RControl how missing values are written
df_na <- data.frame(name = c("Alice", NA), age = c(30, NA)) write_csv(df_na, stdout(), na = "") #> name,age #> Alice,30 #> ,

  

write_csv() vs write.csv() and alternatives

write_csv() and base R's write.csv() produce different files from the same data. The biggest difference is row names: write.csv() adds an unnamed first column of row labels, while write_csv() never does. That single behavior causes most migration surprises.

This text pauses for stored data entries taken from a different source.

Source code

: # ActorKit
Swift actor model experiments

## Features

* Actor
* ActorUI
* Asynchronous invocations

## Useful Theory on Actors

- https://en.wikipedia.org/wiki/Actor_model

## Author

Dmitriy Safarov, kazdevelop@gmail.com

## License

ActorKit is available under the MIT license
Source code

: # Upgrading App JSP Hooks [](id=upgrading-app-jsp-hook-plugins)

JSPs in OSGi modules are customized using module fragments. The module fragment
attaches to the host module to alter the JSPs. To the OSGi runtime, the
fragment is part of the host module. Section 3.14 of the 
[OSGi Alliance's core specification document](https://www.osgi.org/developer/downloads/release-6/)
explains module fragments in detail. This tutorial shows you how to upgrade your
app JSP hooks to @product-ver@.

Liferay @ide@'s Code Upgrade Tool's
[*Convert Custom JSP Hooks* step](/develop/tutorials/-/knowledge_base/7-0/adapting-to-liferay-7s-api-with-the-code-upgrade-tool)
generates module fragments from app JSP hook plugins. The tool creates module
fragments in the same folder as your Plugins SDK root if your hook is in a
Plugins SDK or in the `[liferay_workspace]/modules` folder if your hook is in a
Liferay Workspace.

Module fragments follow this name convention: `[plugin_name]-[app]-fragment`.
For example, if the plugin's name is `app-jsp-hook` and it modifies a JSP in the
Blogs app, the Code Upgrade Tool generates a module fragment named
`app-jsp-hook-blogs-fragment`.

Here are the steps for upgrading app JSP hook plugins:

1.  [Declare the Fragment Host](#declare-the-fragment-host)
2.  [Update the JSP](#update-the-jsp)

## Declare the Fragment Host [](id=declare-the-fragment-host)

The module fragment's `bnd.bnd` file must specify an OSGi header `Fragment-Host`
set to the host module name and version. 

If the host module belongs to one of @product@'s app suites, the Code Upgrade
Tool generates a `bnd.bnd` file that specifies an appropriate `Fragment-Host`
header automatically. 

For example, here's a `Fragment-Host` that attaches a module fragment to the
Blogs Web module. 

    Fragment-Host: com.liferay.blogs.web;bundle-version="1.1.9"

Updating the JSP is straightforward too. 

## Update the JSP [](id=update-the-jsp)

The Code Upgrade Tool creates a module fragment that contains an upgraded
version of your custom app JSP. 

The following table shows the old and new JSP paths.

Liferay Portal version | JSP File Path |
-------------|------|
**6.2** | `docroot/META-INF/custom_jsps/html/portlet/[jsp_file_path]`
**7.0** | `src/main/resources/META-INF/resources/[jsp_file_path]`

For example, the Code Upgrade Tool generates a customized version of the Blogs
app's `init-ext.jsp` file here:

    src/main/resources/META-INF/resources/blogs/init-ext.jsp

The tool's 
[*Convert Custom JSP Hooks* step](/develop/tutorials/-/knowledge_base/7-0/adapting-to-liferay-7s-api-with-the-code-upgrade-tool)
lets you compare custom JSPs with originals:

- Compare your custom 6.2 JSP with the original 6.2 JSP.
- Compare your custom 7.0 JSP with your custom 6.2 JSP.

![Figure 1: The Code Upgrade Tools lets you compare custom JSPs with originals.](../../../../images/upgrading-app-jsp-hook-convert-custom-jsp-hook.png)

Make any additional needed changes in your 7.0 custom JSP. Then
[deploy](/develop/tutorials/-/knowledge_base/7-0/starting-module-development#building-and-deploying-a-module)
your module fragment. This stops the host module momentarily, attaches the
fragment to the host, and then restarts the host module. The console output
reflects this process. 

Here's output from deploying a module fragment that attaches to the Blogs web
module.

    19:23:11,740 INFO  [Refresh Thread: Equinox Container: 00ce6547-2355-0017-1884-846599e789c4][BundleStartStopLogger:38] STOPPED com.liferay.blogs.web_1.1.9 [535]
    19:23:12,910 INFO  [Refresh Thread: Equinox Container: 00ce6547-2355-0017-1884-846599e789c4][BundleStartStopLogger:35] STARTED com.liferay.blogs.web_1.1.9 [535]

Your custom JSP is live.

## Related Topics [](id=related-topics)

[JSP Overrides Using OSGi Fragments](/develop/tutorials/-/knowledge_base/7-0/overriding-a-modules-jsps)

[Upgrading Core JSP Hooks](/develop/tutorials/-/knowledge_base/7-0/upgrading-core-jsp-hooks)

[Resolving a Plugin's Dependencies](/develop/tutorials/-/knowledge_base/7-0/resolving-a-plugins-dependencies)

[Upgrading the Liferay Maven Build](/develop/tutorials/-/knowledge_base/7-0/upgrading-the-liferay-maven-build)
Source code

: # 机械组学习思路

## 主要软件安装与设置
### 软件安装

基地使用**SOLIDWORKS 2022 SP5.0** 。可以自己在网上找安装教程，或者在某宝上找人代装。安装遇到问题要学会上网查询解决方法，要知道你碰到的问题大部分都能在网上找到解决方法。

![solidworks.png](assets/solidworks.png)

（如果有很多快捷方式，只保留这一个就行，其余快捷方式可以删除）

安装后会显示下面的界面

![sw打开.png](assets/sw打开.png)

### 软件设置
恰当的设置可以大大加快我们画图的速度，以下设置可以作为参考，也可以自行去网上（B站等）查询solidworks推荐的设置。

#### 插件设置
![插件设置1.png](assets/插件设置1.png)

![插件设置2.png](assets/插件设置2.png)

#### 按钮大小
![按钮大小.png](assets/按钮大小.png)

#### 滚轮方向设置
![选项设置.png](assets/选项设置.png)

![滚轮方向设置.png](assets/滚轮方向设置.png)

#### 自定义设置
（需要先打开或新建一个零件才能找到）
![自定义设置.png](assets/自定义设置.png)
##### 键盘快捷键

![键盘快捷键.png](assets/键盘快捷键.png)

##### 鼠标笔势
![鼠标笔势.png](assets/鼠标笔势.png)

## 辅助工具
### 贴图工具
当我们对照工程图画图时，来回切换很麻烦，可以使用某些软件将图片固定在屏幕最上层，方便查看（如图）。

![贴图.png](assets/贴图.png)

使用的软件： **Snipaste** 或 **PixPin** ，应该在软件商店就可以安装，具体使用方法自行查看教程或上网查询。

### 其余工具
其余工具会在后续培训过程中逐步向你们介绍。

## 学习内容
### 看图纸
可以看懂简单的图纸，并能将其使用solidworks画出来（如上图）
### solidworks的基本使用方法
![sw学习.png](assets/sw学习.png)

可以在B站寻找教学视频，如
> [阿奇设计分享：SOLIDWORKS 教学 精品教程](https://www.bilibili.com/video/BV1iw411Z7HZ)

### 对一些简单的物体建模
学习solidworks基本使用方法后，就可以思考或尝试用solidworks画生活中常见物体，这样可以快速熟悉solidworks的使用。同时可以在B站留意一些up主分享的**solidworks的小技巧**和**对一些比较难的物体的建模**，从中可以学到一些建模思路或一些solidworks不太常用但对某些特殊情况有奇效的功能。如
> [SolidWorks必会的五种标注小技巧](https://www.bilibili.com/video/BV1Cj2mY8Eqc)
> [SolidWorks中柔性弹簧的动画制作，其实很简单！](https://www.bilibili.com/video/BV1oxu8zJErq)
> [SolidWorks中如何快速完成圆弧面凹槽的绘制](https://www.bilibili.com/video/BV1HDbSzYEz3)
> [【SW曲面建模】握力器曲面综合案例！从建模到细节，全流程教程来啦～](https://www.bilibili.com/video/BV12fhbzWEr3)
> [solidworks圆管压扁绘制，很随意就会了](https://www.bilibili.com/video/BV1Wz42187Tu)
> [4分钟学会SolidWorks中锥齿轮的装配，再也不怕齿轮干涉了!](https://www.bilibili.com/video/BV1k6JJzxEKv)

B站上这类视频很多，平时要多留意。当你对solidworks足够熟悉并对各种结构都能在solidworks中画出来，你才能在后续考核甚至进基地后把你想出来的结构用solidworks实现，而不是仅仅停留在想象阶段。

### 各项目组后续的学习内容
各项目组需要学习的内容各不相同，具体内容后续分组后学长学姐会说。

Feature write_csv() (readr) write.csv() (base R) fwrite() (data.table)
Row names Never written Written by default Never written
Speed Fast (C++) Slow Fastest
Quoting Only when needed Quotes every text value Only when needed
Encoding Always UTF-8 Locale-dependent UTF-8
Return value The input, invisibly NULL NULL

Use write_csv() for tidyverse workflows and pipe chains. Use data.table::fwrite() when the file has millions of rows and write speed dominates. Reach for write.csv() only when a downstream tool genuinely expects the row-names column.

Tip
Use write_excel_csv() when the file is for Excel. It writes a UTF-8 byte-order mark so Excel reads accented characters and non-Latin text correctly instead of showing garbled symbols. The data is otherwise identical to write_csv() output.

Common pitfalls

Three mistakes cause most write_csv() bugs. Each one is silent, so the file looks fine until something downstream breaks.

Row names disappear. write_csv() drops row names without warning. Writing mtcars loses the car model labels because they live in the row names, not a column.

RKeep row names by promoting them first
library(tibble) mtcars |> rownames_to_column("model") |> write_csv("cars.csv")

  

Appending blindly can corrupt a file. With append = TRUE, readr writes rows by column position and does not check that the names or order match the existing file. Always confirm the new data has the same columns in the same order.

Column types are not preserved. CSV is plain text, so factors, dates, and exact numeric types are lost on a round trip. Reading the file back re-guesses every column. When you need an exact round trip, use write_rds() instead.

Try it yourself

Try it: Write the built-in airquality data frame to a file called aq.csv, then read it back into ex_aq. Confirm it has 153 rows.

RYour turn: write and read airquality
# Try it: write airquality, then read it back write_csv(airquality, "aq.csv") ex_aq <- # your code here nrow(ex_aq) #> Expected: 153

  
Click to reveal solution
RSolution
write_csv(airquality, "aq.csv") ex_aq <- read_csv("aq.csv", show_col_types = FALSE) nrow(ex_aq) #> [1] 153

  

Explanation: write_csv() saves the data frame to disk, and read_csv() reads it back into a tibble. The row count is unchanged because writing and reading a CSV never adds or drops rows.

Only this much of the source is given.